* _What this task involves_
Work through the data line by line, gathering every line that has the word "which".

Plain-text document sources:
------------------------------------------------

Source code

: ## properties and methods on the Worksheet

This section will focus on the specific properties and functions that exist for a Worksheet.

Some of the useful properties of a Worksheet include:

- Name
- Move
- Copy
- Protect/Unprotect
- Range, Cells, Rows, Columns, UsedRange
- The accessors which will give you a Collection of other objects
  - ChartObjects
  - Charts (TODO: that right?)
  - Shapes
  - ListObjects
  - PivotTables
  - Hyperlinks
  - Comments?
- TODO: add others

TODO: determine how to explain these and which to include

------------------------------------------------

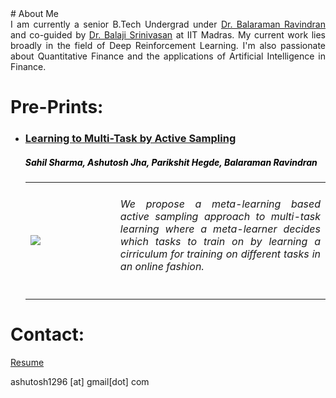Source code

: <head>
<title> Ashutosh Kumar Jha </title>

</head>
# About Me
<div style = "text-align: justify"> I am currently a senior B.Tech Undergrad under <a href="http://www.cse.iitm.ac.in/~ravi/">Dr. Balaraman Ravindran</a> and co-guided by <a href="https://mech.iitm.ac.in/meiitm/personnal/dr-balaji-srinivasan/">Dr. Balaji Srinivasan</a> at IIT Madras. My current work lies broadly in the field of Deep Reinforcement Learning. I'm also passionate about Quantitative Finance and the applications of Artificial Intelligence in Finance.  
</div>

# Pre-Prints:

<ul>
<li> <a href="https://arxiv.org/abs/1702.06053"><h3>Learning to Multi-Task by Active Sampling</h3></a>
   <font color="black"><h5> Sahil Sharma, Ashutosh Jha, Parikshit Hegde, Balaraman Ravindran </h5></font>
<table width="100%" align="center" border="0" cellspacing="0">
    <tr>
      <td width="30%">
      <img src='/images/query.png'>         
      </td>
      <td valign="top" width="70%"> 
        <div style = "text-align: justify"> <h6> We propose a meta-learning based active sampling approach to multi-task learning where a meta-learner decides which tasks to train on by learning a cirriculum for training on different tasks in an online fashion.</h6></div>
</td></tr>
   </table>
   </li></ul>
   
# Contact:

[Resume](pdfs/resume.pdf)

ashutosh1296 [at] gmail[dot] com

------------------------------------------------

* _Result of the exercise_
- The accessors which will give you a Collection of other objects
TODO: determine how to explain these and which to include
        <div style = "text-align: justify"> <h6> We propose a meta-learning based active sampling approach to multi-task learning where a meta-learner decides which tasks to train on by learning a cirriculum for training on different tasks in an online fashion.</h6></div>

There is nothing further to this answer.